[Data extracted from a collection]
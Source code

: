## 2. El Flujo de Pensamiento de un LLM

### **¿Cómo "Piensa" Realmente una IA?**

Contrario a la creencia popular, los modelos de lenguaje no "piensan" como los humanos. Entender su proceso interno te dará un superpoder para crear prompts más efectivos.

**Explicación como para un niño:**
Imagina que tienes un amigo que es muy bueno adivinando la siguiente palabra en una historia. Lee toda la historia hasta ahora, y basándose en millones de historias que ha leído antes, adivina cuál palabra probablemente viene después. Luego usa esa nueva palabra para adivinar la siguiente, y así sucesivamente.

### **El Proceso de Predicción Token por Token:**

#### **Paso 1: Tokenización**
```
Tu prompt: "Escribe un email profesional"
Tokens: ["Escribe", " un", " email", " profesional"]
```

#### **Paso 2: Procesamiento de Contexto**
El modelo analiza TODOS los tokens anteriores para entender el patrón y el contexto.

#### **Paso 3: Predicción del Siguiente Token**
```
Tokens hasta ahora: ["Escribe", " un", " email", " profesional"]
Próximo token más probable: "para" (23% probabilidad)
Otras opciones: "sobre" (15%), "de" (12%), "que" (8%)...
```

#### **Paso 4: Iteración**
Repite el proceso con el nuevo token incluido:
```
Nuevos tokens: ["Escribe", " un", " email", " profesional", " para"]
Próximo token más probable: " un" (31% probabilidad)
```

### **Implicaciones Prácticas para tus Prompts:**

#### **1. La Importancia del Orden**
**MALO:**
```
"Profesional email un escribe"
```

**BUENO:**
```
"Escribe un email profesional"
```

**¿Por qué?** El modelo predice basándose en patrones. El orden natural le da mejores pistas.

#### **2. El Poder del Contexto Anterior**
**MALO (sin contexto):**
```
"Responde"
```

» Activity:
Print exactly the lines from the one containing "Contrario a la" through the last line of the records above, both included.

» Exercise output:
Contrario a la creencia popular, los modelos de lenguaje no "piensan" como los humanos. Entender su proceso interno te dará un superpoder para crear prompts más efectivos.

**Explicación como para un niño:**
Imagina que tienes un amigo que es muy bueno adivinando la siguiente palabra en una historia. Lee toda la historia hasta ahora, y basándose en millones de historias que ha leído antes, adivina cuál palabra probablemente viene después. Luego usa esa nueva palabra para adivinar la siguiente, y así sucesivamente.

### **El Proceso de Predicción Token por Token:**

#### **Paso 1: Tokenización**
```
Tu prompt: "Escribe un email profesional"
Tokens: ["Escribe", " un", " email", " profesional"]
```

#### **Paso 2: Procesamiento de Contexto**
El modelo analiza TODOS los tokens anteriores para entender el patrón y el contexto.

#### **Paso 3: Predicción del Siguiente Token**
```
Tokens hasta ahora: ["Escribe", " un", " email", " profesional"]
Próximo token más probable: "para" (23% probabilidad)
Otras opciones: "sobre" (15%), "de" (12%), "que" (8%)...
```

#### **Paso 4: Iteración**
Repite el proceso con el nuevo token incluido:
```
Nuevos tokens: ["Escribe", " un", " email", " profesional", " para"]
Próximo token más probable: " un" (31% probabilidad)
```

### **Implicaciones Prácticas para tus Prompts:**

#### **1. La Importancia del Orden**
**MALO:**
```
"Profesional email un escribe"
```

**BUENO:**
```
"Escribe un email profesional"
```

**¿Por qué?** El modelo predice basándose en patrones. El orden natural le da mejores pistas.

#### **2. El Poder del Contexto Anterior**
**MALO (sin contexto):**
```
"Responde"
```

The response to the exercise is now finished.